Quejarnos por el mal que se produce a nuestro alrededor es una nota diaria. Todos nos lamentamos de eso. Y hasta protestamos. Los periódicos nos echan en cara una buena dosis de maldades a nuestro alrededor. En nuestro foro íntimo sabemos que no somos tan inocentes como para estar excluidos de esa marea negra.
El mal es escandaloso. Por eso nos atraen los noticieros.
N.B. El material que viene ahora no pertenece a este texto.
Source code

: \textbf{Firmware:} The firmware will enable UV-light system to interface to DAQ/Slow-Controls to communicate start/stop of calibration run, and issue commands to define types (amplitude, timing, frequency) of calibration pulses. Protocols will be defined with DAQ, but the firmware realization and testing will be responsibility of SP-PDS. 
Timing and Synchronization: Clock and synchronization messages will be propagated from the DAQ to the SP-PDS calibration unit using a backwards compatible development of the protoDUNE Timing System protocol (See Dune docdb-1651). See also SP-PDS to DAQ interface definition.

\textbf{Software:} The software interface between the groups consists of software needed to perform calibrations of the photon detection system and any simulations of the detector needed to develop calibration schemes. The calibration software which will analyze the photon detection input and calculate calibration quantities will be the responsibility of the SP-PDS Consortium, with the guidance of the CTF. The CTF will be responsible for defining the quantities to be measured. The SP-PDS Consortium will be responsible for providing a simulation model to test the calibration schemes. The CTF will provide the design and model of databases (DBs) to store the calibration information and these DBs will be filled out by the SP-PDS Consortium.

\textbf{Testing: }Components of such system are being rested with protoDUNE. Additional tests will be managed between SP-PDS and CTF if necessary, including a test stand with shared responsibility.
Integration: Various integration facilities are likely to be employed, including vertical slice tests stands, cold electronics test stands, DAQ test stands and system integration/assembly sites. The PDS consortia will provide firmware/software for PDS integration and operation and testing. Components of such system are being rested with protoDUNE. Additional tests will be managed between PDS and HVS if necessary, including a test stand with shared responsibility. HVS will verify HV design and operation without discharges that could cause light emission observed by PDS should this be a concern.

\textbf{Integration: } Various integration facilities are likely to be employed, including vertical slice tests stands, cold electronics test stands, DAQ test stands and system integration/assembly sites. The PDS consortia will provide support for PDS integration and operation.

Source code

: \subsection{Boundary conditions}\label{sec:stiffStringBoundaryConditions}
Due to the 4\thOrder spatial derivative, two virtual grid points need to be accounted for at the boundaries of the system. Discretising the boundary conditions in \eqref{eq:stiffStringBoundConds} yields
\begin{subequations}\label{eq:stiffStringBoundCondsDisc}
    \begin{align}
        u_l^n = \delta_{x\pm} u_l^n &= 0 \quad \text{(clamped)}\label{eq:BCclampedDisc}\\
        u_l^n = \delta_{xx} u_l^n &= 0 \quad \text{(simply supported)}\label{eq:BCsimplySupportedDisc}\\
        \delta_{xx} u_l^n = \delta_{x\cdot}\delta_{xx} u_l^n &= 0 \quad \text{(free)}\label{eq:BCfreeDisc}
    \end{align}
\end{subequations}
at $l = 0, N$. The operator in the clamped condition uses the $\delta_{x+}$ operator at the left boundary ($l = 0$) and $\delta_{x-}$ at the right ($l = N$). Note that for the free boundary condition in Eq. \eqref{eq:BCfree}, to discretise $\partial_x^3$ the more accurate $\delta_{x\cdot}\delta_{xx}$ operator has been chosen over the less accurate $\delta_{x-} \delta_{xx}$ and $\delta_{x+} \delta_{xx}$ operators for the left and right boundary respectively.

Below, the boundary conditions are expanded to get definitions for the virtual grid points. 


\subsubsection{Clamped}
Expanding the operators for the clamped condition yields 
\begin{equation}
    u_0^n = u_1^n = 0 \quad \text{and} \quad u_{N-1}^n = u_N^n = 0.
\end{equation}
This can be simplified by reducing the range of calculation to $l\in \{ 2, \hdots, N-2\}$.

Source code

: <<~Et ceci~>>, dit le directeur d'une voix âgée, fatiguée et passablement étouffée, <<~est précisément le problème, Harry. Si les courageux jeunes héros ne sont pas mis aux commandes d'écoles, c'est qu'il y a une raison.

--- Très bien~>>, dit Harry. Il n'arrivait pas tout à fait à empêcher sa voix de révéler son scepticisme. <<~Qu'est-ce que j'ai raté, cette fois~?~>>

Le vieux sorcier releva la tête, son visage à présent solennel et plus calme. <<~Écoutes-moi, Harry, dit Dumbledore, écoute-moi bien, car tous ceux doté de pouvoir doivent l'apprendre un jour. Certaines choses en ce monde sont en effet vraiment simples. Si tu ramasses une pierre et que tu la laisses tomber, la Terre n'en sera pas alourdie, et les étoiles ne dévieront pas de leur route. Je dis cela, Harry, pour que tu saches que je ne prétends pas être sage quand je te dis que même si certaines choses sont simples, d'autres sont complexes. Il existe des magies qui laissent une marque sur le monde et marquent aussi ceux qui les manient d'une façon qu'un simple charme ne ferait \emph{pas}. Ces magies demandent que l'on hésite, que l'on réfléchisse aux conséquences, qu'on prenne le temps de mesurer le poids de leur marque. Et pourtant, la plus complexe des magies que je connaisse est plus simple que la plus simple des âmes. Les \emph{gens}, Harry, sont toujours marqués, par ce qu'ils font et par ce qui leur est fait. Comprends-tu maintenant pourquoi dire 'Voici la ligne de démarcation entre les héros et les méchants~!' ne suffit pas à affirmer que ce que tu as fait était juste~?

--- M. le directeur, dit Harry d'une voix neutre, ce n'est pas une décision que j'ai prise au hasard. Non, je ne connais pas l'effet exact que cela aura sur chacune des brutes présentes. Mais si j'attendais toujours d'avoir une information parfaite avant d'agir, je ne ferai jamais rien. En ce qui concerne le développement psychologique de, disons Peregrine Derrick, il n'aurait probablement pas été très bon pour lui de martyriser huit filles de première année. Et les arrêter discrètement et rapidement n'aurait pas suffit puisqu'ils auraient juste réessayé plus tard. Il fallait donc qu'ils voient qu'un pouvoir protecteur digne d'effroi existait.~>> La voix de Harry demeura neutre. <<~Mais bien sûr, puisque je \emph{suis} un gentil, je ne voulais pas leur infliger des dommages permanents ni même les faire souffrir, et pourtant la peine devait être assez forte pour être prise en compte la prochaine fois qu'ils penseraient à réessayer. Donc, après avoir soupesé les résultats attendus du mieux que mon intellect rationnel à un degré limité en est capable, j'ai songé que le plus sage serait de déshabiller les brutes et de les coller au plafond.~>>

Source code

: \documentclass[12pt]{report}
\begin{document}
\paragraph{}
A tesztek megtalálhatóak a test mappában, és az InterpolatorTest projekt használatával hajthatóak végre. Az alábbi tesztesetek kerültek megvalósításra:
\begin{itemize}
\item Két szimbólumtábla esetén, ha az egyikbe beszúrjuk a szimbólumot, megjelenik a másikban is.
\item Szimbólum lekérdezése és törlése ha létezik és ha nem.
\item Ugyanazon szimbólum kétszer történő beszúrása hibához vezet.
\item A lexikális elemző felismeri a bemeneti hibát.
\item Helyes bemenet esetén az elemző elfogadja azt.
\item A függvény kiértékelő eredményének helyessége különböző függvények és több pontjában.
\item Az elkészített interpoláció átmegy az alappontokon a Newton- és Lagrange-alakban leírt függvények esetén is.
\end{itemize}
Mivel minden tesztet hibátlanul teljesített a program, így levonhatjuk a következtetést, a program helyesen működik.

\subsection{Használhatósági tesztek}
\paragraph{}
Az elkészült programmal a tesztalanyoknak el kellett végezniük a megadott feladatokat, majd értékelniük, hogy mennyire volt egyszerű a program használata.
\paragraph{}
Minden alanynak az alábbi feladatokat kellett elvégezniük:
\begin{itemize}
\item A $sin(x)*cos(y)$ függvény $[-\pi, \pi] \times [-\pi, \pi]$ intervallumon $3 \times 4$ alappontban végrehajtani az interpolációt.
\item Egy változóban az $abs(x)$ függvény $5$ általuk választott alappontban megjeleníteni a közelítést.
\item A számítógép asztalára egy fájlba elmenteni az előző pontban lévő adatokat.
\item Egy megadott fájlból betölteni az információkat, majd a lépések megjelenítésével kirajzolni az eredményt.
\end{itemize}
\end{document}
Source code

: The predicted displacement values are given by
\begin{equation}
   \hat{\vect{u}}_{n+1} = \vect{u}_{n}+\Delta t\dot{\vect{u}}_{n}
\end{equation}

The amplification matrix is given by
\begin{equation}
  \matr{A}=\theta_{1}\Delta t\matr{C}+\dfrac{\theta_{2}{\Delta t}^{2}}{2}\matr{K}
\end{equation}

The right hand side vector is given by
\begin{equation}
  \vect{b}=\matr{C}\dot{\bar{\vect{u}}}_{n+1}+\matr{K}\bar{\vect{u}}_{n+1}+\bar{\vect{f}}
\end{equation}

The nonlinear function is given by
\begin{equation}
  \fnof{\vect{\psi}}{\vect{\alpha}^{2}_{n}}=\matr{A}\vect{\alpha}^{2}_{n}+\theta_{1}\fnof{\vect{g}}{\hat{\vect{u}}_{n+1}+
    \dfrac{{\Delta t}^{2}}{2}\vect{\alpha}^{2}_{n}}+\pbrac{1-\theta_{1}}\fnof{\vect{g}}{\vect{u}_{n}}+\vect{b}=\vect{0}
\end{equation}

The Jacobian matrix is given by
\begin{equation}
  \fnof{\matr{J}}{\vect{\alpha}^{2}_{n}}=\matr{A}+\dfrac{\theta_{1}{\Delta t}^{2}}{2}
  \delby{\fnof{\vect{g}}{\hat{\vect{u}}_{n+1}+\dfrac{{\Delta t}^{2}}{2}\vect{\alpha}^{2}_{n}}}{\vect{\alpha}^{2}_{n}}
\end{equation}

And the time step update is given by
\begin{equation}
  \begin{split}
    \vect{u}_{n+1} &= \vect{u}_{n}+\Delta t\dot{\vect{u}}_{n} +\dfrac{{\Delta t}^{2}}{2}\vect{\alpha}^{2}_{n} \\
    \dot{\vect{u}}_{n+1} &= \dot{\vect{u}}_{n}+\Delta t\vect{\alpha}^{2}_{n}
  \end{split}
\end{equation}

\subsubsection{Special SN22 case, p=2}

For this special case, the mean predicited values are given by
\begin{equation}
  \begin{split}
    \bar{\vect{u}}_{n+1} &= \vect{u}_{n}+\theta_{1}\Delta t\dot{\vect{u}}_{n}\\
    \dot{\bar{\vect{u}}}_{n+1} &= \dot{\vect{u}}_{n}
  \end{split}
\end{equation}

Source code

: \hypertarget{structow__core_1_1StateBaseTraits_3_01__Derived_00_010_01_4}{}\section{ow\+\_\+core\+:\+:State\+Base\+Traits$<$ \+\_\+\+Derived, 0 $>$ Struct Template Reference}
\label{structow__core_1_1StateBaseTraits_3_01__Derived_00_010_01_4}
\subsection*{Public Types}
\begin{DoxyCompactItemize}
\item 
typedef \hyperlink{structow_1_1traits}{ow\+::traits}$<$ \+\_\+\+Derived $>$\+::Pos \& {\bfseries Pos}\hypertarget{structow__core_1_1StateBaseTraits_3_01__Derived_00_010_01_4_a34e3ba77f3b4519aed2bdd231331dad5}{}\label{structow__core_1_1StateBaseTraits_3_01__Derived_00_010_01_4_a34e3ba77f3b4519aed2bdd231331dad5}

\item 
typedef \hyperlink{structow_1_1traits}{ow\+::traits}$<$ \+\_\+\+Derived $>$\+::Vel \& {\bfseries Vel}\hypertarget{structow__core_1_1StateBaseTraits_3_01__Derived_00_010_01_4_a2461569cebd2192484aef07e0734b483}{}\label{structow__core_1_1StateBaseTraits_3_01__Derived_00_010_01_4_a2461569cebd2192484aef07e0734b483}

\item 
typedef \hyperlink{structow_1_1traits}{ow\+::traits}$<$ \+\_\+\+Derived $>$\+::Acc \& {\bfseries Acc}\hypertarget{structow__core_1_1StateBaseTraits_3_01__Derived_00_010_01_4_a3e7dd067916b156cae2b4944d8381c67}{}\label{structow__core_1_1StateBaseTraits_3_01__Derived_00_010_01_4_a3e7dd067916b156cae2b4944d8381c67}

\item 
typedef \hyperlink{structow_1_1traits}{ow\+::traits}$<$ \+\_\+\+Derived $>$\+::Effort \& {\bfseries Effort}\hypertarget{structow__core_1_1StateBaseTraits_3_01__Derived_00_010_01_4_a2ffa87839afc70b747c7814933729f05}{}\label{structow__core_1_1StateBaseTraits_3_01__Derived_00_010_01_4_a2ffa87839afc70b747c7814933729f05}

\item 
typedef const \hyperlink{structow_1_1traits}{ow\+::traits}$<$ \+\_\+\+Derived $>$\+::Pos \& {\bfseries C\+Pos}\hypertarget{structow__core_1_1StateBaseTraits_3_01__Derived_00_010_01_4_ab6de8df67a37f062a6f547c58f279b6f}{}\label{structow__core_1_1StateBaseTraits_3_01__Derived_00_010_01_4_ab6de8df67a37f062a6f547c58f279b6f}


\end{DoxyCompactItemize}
Como espectadores del mal, pareciera que se nos tranquiliza la conciencia. Allá están los “malos”. Fingimos inocencia y nos lavamos las manos.
Jesús nos enseñó a orar: “No nos dejes caer en la tentación, líbranos del mal”.
Cerrar los ojos ante el mal no resuelve nada. Fingir que nuestra vida transcurre por la vía de la inocencia es ilusorio. La narración bíblica de la caída de Adán y Eva en el mal es el símbolo de una realidad cruda: toda la humanidad está contaminada de esa triste realidad. La semilla del mal la llevamos dentro como herencia malsana desde los orígenes de la humanidad.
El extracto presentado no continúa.